# Way To Stop MacBook From Hibernating When Closing Screen?



## AJones (Mar 17, 2007)

I use an external keyboard, mouse, and screen when I am at home and I was wondering if there is a way to stop the MacBook Pro from hibernating when I close the screen, it would just make everything a lot easier to organize.
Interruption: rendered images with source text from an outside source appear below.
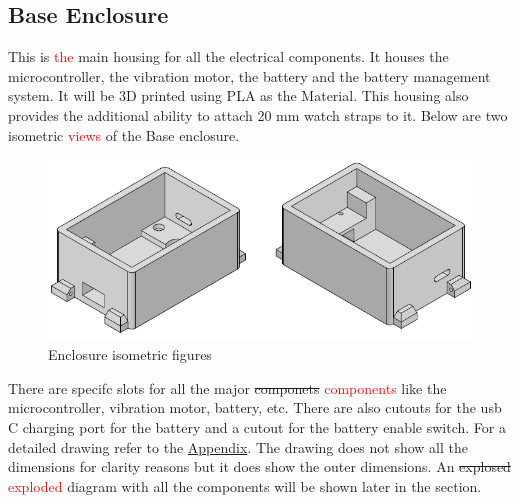 \documentclass[12pt, titlepage]{article}
\begin{document}
\subsection{Base Enclosure}
This is \textcolor{red}{the} main housing for all the electrical components. It houses the microcontroller, the vibration motor, the battery and the battery management system. It will be 3D printed using PLA as the Material. This housing also provides the additional ability to attach 20 mm watch straps to it.
Below are two isometric \textcolor{red}{views} of the Base enclosure. 
\begin{figure}[H]
  \includegraphics[width=\textwidth,height=\textheight,keepaspectratio]{Base_ISO.png}
  \caption{Enclosure isometric figures}
  \label{EnclosureISO} 
\end{figure}
\noindent There are specifc slots for all the major \sout{componets} \textcolor{red}{components} like the microcontroller, vibration motor, battery, etc. There are also cutouts for the usb C charging port for the battery and a cutout for the battery enable switch. For a detailed drawing refer to the \hyperref[appendix:hardware:enclosureDWG]{Appendix}. The drawing does not show all the dimensions for clarity reasons but it does show the outer dimensions. An \sout{explosed} \textcolor{red}{exploded} diagram with all the components will be shown later in the section. 
 
\end{document}

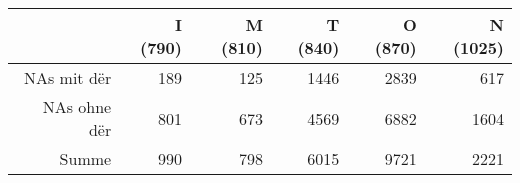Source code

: \begin{tabular}{rrrrrr}
  \hline
 & I (790) & M (810) & T (840) & O (870) & N (1025) \\ 
  \hline
NAs mit dër & 189 & 125 & 1446 & 2839 & 617 \\ 
  NAs ohne dër & 801 & 673 & 4569 & 6882 & 1604 \\ 
  Summe & 990 & 798 & 6015 & 9721 & 2221 \\ 
   \hline
\end{tabular}
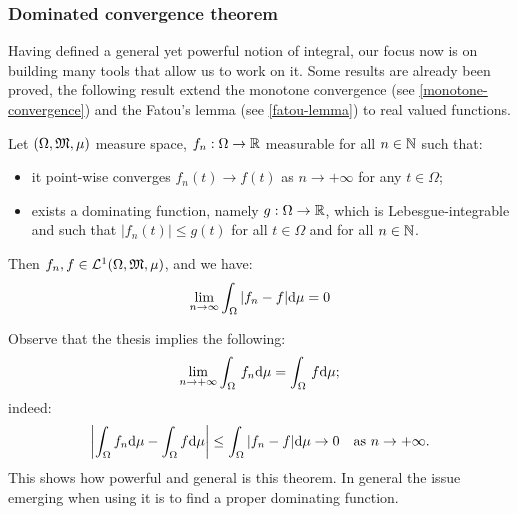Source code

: \subsubsection{Dominated convergence theorem} \label{dominated-convergence}
Having defined a general yet powerful notion of integral, our focus now is on building many tools that allow us to work on it. Some results are already been proved, the following result extend the monotone convergence (see \vref{monotone-convergence}) and the Fatou's lemma (see \vref{fatou-lemma}) to real valued functions.

\begin{theo}
	Let $(\Omega, \mathfrak M, \mu)$ measure space, $f_n : \Omega \to \mathbb R$ measurable for all $n\in \mathbb N$ such that:
	\begin{itemize}
		\item it point-wise converges $f_n(t) \to f(t)$ as $n \to +\infty$ for any $t \in \Omega$;
		\item exists a dominating function, namely $g:\Omega \to \mathbb R$, which is Lebesgue-integrable and such that $|f_n(t)| \leq g(t)$ for all $t \in \Omega$ and for all $n \in \mathbb N$.
	\end{itemize}
	Then $f_n, f\in \mathcal L^1(\Omega, \mathfrak M, \mu )$, and we have:
	$$\lim_{n\to \infty} \int_{\Omega} |f_n-f|\mathrm d\mu = 0$$
\end{theo}

Observe that the thesis implies the following:
$$\lim_{n \to +\infty} \int_\Omega \, f_n \mathrm d\mu = \int_{\Omega}\, f \mathrm d\mu;$$
indeed:
$$\left| \int_\Omega f_n \mathrm d\mu - \int_{\Omega} f \mathrm d\mu \right|
\leq \int_{\Omega}|f_n-f| \mathrm d\mu \to 0 \quad \text{as } n \to +\infty.$$
This shows how powerful and general is this theorem. In general the issue emerging when using it is to find a proper dominating function.

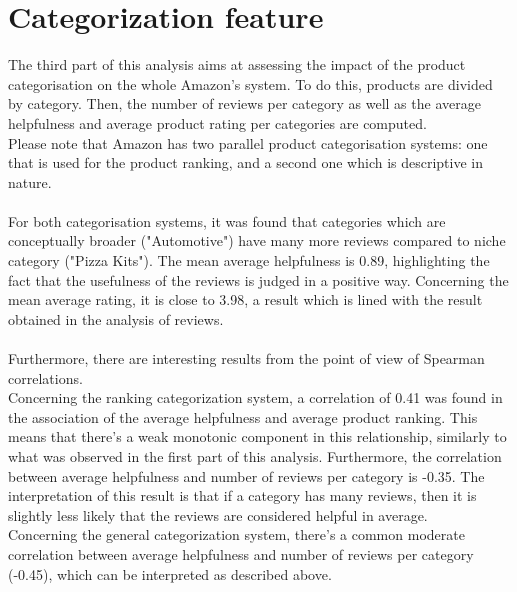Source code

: \documentclass[11pt]{article}
\begin{document}
\section{Categorization feature}
The third part of this analysis aims at assessing the impact of the product categorisation on the whole Amazon's system. To do this, products are divided by category. Then, the number of reviews per category as well as the average helpfulness and average product rating per categories are computed.\\
Please note that Amazon has two parallel product categorisation systems: one that is used for the product ranking, and a second one which is descriptive in nature.\\\\
For both categorisation systems, it was found that categories which are conceptually broader ("Automotive") have many more reviews compared to niche category ("Pizza Kits"). The mean average helpfulness is 0.89, highlighting the fact that the usefulness of the reviews is judged in a positive way. Concerning the mean average rating, it is close to 3.98, a result which is lined with the result obtained in the analysis of reviews.\\\\
Furthermore, there are interesting results from the point of view of Spearman correlations.\\
Concerning the ranking categorization system, a correlation of 0.41 was found in the association of the average helpfulness and average product ranking. This means that there's a weak monotonic component in this relationship, similarly to what was observed in the first part of this analysis. Furthermore, the correlation between average helpfulness and number of reviews per category is -0.35. The interpretation of this result is that if a category has many reviews, then it is slightly less likely that the reviews are considered helpful in average. \\
Concerning the general categorization system, there's a common moderate correlation between average helpfulness and number of reviews per category (-0.45), which can be interpreted as described above.
\end{document}
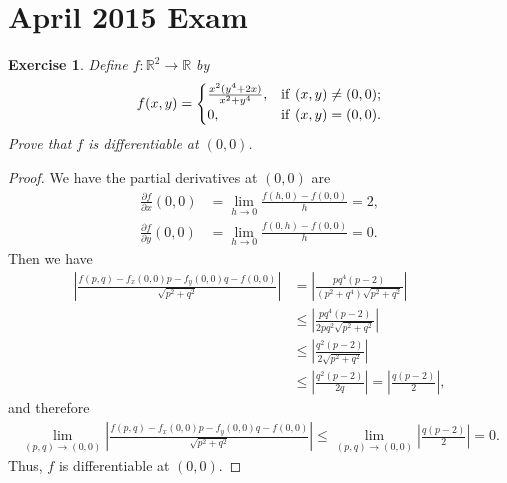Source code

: \documentclass[11pt]{article}
\newtheorem{exercise}{Exercise}[section]
\theoremstyle{definition}
\numberwithin{equation}{subsection}
\begin{document}
\newpage
\section{April 2015 Exam}

\begin{exercise}
Define $f: \mathbb{R}^2 \to \mathbb{R}$ by
\begin{align*}
    f(x,y) = \begin{cases}
          \frac{x^2 (y^4 + 2x)}{x^2 + y^4}, & {\rm if}\,\, (x,y) \neq (0,0); \\
        0, & {\rm if}\,\, (x,y) = (0,0).
    \end{cases}
\end{align*}
Prove that $f$ is differentiable at $(0,0)$.
\end{exercise}
\begin{proof}
We have the partial derivatives at $(0,0)$ are
\begin{align*}
    \frac{\partial f}{\partial x}(0,0) & = \lim_{h\to 0} \frac{f(h,0) - f(0,0)}{h} = 2, \\
    \frac{\partial f}{\partial y}(0,0) & = \lim_{h\to 0} \frac{f(0,h) - f(0,0)}{h} = 0.
\end{align*}
Then we have
\begin{align*}
    \left| \frac{f(p,q) - f_x(0,0)p - f_y(0,0)q - f(0,0)}{\sqrt{p^2 + q^2}} \right| & = \left| \frac{pq^4 (p - 2)}{(p^2 + q^4) \sqrt{p^2 + q^2}} \right| \\
    & \leq \left| \frac{pq^4 (p - 2)}{ 2pq^2 \sqrt{p^2 + q^2}} \right| \\
    & \leq \left| \frac{q^2 (p - 2)}{ 2\sqrt{p^2 + q^2}} \right| \\
    & \leq \left| \frac{q^2 (p - 2)}{2q} \right| = \left| \frac{q(p - 2)}{2} \right|,
\end{align*}
and therefore
\begin{align*}
    \lim_{(p,q) \to (0,0)} \left| \frac{f(p,q) - f_x(0,0)p - f_y(0,0)q - f(0,0)}{\sqrt{p^2 + q^2}} \right| \leq \lim_{(p,q) \to (0,0)} \left| \frac{q(p - 2)}{2} \right| = 0.
\end{align*}
Thus, $f$ is differentiable at $(0,0)$.
\end{proof}

\medskip
\end{document}
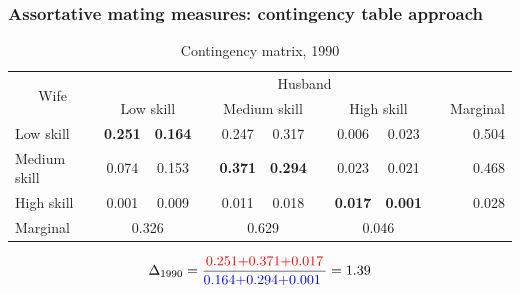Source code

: \documentclass{beamer}
\begin{document}
\begin{frame}[noframenumbering]
	\frametitle{Assortative mating measures: contingency table approach}\label{appendix:ct_approach}
	\tiny
	\begin{table}[htbp]
		\centering
		\caption{Contingency matrix, 1990}
		\begin{tabular}{lccrccrccrr}
			\toprule
			\multicolumn{1}{c}{\multirow{2}[4]{*}{Wife}} & \multicolumn{10}{c}{Husband} \\
			\cmidrule{2-11}          & \multicolumn{2}{c}{Low skill} &       & \multicolumn{2}{c}{Medium skill} &       & \multicolumn{2}{c}{High skill} &       & \multicolumn{1}{l}{Marginal} \\
			\midrule
			Low skill & \textcolor[rgb]{ .753,  0,  0}{\textbf{0.251}} & \textcolor[rgb]{ 0,  .439,  .753}{\textbf{0.164}} &       & 0.247 & 0.317 &       & 0.006 & 0.023 &       & 0.504 \\
			Medium skill & 0.074 & 0.153 &       & \textcolor[rgb]{ .753,  0,  0}{\textbf{0.371}} & \textcolor[rgb]{ 0,  .439,  .753}{\textbf{0.294}} &       & 0.023 & 0.021 &       & 0.468 \\
			High skill & 0.001 & 0.009 &       & 0.011 & 0.018 &       & \textcolor[rgb]{ .753,  0,  0}{\textbf{0.017}} & \textcolor[rgb]{ 0,  .439,  .753}{\textbf{0.001}} &       & 0.028 \\
			Marginal & \multicolumn{2}{c}{0.326} &       & \multicolumn{2}{c}{0.629} &       & \multicolumn{2}{c}{0.046} &       &  \\
			\bottomrule
			\bottomrule
		\end{tabular}
	\end{table}
	
	\begin{align*}
		\Delta_{1990}=\frac{\text{\textcolor{red}{0.251+0.371+0.017}}}{\text{\textcolor{blue}{0.164+0.294+0.001
		}}}=1.39
	\end{align*}
		
	\hyperlink{appendix:assortative_mating}{}
	\hyperlink{frame:calib_results_ms}{}
	\hyperlink{frame:fit_ms}{}
\end{frame}
\end{document}
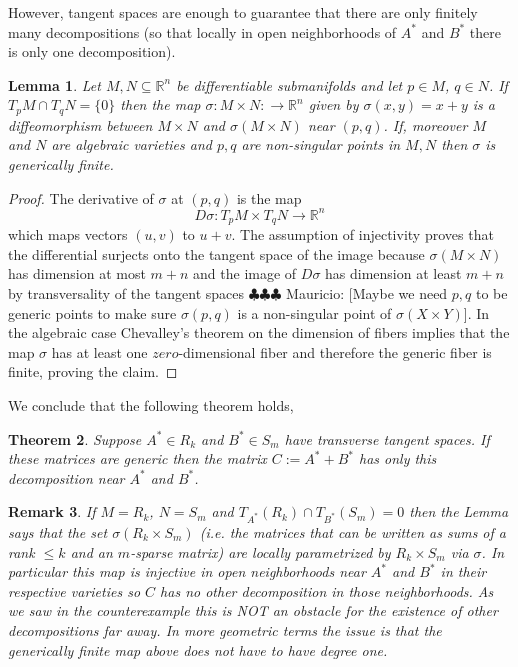 \documentclass[12pt]{amsart}
\newtheorem{lemma}{Lemma}[section]
\newtheorem{theorem}[lemma]{Theorem}
\newtheorem{remark}[lemma]{Remark}
\numberwithin{equation}{section}
\newcommand{\RR}{\mathbb{R}}
\newcommand{\mv}[1]{{\color{red} \sf $\clubsuit\clubsuit\clubsuit$ Mauricio: [#1]}}
\begin{document}
However, tangent spaces are enough to guarantee that there are only finitely many decompositions (so that locally in open neighborhoods of $A^*$ and $B^*$ there is only one decomposition).

\begin{lemma} Let $M,N\subseteq \RR^n$ be differentiable submanifolds and let $p\in M$, $q\in N$. If $T_pM\cap T_qN=\{0\}$ then the map $\sigma: M\times N:\rightarrow \RR^n$ given by $\sigma(x,y)=x+y$ is a diffeomorphism between $M\times N$ and $\sigma(M\times N)$ near $(p,q)$. If, moreover $M$ and $N$ are algebraic varieties and $p,q$ are non-singular points in $M,N$ then $\sigma$ is generically finite. 
\end{lemma}
\begin{proof} The derivative of $\sigma$ at $(p,q)$ is the map
\[D\sigma: T_pM\times T_qN\rightarrow \RR^n\]
which maps vectors $(u,v)$ to $u+v$. The assumption of injectivity proves that the differential surjects onto the tangent space of the image because $\sigma(M\times N)$ has dimension at most $m+n$ and the image of $D\sigma$ has dimension at least $m+n$ by transversality of the tangent spaces \mv{Maybe we need $p,q$ to be generic points to make sure $\sigma(p,q)$ is a non-singular point of $\sigma(X\times Y)$}. In the algebraic case Chevalley's theorem on the dimension of fibers implies that the map $\sigma$ has at least one $zero$-dimensional fiber and therefore the generic fiber is finite, proving the claim.
\end{proof}

We conclude that the following theorem holds,

\begin{theorem} Suppose $A^*\in R_k$ and $B^*\in S_m$ have transverse tangent spaces. If these matrices are generic then the matrix $C:=A^*+B^*$ has only this decomposition near $A^*$ and $B^*$.
\end{theorem}


\begin{remark} If $M=R_k$, $N=S_m$ and $T_{A^*}(R_k)\cap T_{B^*}(S_m)=0$ then the Lemma says that the set $\sigma(R_k\times S_m)$ (i.e. the matrices that can be written as sums of a rank $\leq k$ and an $m$-sparse matrix) are locally parametrized by $R_k\times S_m$ via $\sigma$. In particular this map is injective in open neighborhoods near $A^*$ and $B^*$ in their respective varieties so $C$ has no other decomposition {\it in those neighborhoods}. As we saw in the counterexample this is NOT an obstacle for the existence of other decompositions far away. In more geometric terms the issue is that the generically finite map above does not have to have degree one.   
\end{remark}
\newpage
\end{document}
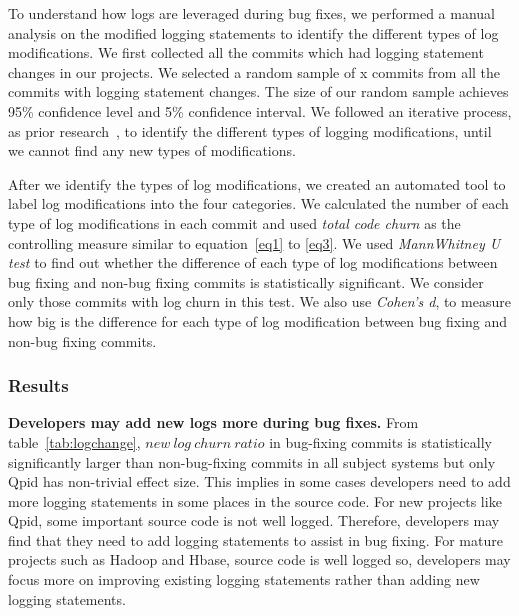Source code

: To understand how logs are leveraged during bug fixes, we performed a manual analysis on the modified logging statements to identify the different types of log modifications. We first collected all the commits which had logging statement changes in our projects. We selected a random sample of x commits from all the commits with logging statement changes. The size of our random sample achieves 95\% confidence level and 5\% confidence interval. We followed an iterative process, as prior research~\cite{Seaman}, to identify the different types of logging modifications, until we cannot find any new types of modifications. 

After we identify the types of log modifications, we created an automated tool to label log modifications into the four categories. We calculated the number of each type of log modifications in each commit and used {\em total code churn } as the controlling measure similar to equation~\ref{eq1} to \ref{eq3}. We used {\em MannWhitney U test} to find out whether the difference of each type of log modifications between bug fixing and non-bug fixing commits is statistically significant. We consider only those commits with log churn in this test. We also use {\em Cohen's d}, to measure how big is the difference for each type of log modification between bug fixing and non-bug fixing commits.



\subsubsection*{\textbf{Results}}


\textbf{Developers may add new logs more during bug fixes.} From table~\ref{tab:logchange}, $new\ log\ churn\ ratio$ in bug-fixing commits is statistically significantly larger than non-bug-fixing commits in all subject systems but only Qpid has non-trivial effect size. This implies in some cases developers need to add more logging statements in some places in the source code. For new projects like Qpid, some important source code is not well logged. Therefore, developers may find that they need to add logging statements to assist in bug fixing. For mature projects such as Hadoop and Hbase, source code is well logged so, developers may focus more on improving existing logging statements rather than adding new logging statements.


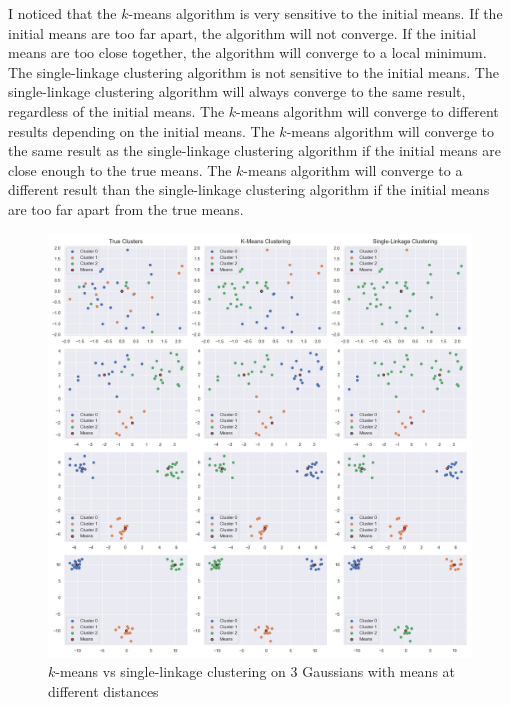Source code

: \documentclass{article}
\begin{document}
    I noticed that the $k$-means algorithm is very sensitive to the initial means. If the initial means are too far apart, the algorithm will not converge. If the initial means are too close together, the algorithm will converge to a local minimum. The single-linkage clustering algorithm is not sensitive to the initial means. The single-linkage clustering algorithm will always converge to the same result, regardless of the initial means. The $k$-means algorithm will converge to different results depending on the initial means. The $k$-means algorithm will converge to the same result as the single-linkage clustering algorithm if the initial means are close enough to the true means. The $k$-means algorithm will converge to a different result than the single-linkage clustering algorithm if the initial means are too far apart from the true means.

    \begin{figure}[h]
        \label{fig:kmeans_singlelinkage}
        \includegraphics[width=0.99\linewidth]{images/q1/kmeans_singlelinkage.png}
        \caption{$k$-means vs single-linkage clustering on $3$ Gaussians with means at different distances}
    \end{figure}
    \pagebreak
\end{document}
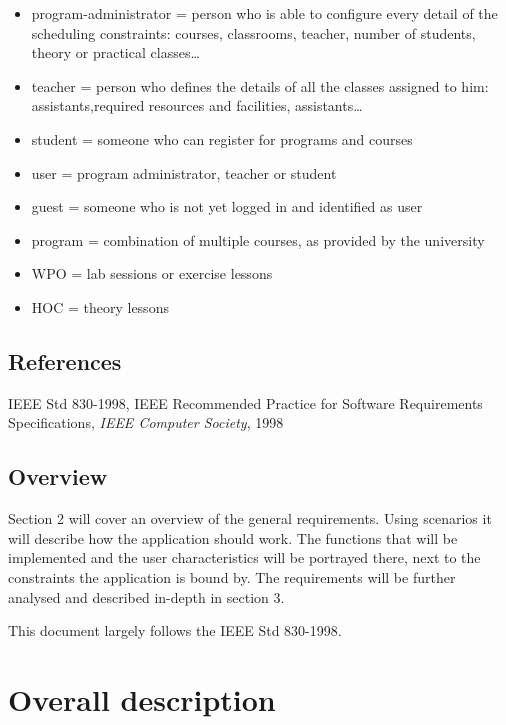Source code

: \documentclass[9pt]{article}
\begin{document}
\begin{itemize}
\itemsep1pt\parskip0pt
\item
  program-administrator = person who is able to configure every detail
  of the scheduling constraints: courses, classrooms, teacher, number of
  students, theory or practical classes\ldots{}
\item
  teacher = person who defines the details of all the classes assigned
  to him: assistants,required resources and facilities,
  assistants\ldots{}
\item
  student = someone who can register for programs and courses
\item
  user = program administrator, teacher or student
\item
  guest = someone who is not yet logged in and identified as user
\item
  program = combination of multiple courses, as provided by the
  university
\item
  WPO = lab sessions or exercise lessons
\item
  HOC = theory lessons
\end{itemize}

\subsection{References}\label{references}

IEEE Std 830-1998, IEEE Recommended Practice for Software Requirements
Specifications, \emph{IEEE Computer Society}, 1998

\subsection{Overview}\label{overview}

Section 2 will cover an overview of the general requirements. Using
scenarios it will describe how the application should work. The
functions that will be implemented and the user characteristics will be
portrayed there, next to the constraints the application is bound by.
The requirements will be further analysed and described in-depth in
section 3.

This document largely follows the IEEE Std 830-1998.

\section{Overall description}\label{overall-description}
\end{document}
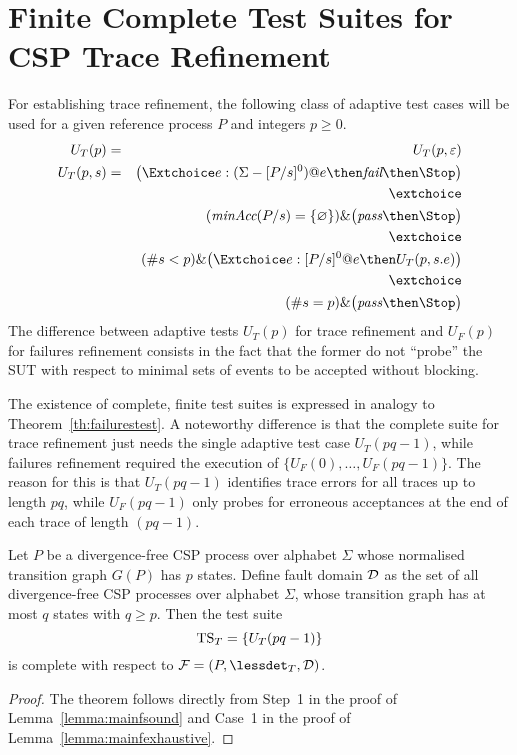 \section{Finite Complete Test Suites for CSP Trace Refinement}
\label{sec:finitecomplete}

For establishing trace refinement, the following class of adaptive test cases
will be used for a given reference process $P$ and  integers $p \ge 0$.
%
\begin{eqnarray}
U_T(p) & = & U_T(p,\varepsilon)
\\
U_T(p,s) & = & \big(\Extchoice e:(\Sigma - [P/s]^0) @ e \then \efail\then \Stop \big)
\label{eq:uta}
\\ & & \extchoice \nonumber
\\ & & (\minaccs(P/s) = \{ \varnothing \})   \&   \big( \epass \then \Stop \big)
\label{eq:utb}
\\ & & \extchoice \nonumber
\\ & & (\#s < p) \& \big(\Extchoice e:[P/s]^0 @ e \then U_T(p,s.e) \big)
\label{eq:utc}
\\ & & \extchoice \nonumber
\\ & & (\#s = p) \& \big( \epass\then \Stop  \big)
\label{eq:utd}
\end{eqnarray}
%
The difference between adaptive tests $U_T(p)$ for trace refinement and
$U_F(p)$ for failures refinement consists in the fact that the former do not
``probe'' the SUT with respect to minimal sets of events to be accepted
without blocking.

The existence of complete, finite test suites is expressed in analogy to
Theorem~\ref{th:failurestest}. A noteworthy difference is that the complete
suite for trace refinement just needs the single adaptive test case
$U_T(pq-1)$, while failures refinement required the execution of $\{
U_F(0),\dots,U_F(pq-1)\}$. The reason for this is that $U_T(pq-1)$ identifies
trace errors for all traces up to length $pq$, while $U_F(pq-1)$ only probes
for erroneous acceptances at the end of each trace of length $(pq -1)$.

\begin{theorem}\label{th:tracetest}
Let $P$ be a divergence-free CSP process over alphabet $\Sigma$ whose
normalised transition graph $G(P)$ has $p$ states. Define fault domain ${\cal
D}$ as the set of all divergence-free CSP processes over alphabet $\Sigma$,
whose transition graph has at most $q$ states with $q \ge p$. Then the test
suite
\[
{\text{TS}}_T = \{ U_T(pq-1)   \}
\]
is complete with respect to ${\cal F} = (P,\lessdet_T,{\cal D})$.
\xbox
\end{theorem}
\begin{proof}
The theorem follows directly  
from Step~1 in the proof of Lemma~\ref{lemma:mainfsound} and
Case~1 in the proof of Lemma~\ref{lemma:mainfexhaustive}.
\xbox
\end{proof}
Thank You for the help in advance.


----------



## simbalala (Mar 17, 2007)

It should wake up after it's closed if you tap a key on the external keyboard. That's the normal operation


----------



## AJones (Mar 17, 2007)

well i want it to not start, i want to be able to close the screen but still be able to use my external monitor, mouse and keyboard.


----------



## simbalala (Mar 17, 2007)

You can.

I have the same setup on a Powerbook. If I close the lid the PB goes to sleep but when I tap a key on the external keyboard it wakes up again with the lid still closed.


----------



## Lt Major Burns (Mar 18, 2007)

'lid closed' operation used to only be a feature on the 'pro' line of notebooks, like, the iBook couldn't do it, due to cooling problems.

not sure if this is carried over to macbook/MBP...


----------



## fryke (Mar 18, 2007)

Nono, the MacBooks don't have this limitation. BUT if you close the lid, it goes to sleep. So you'll have to wake it up again using the external keyboard (as has been mentioned). Normal "PowerBook-style" behaviour.


----------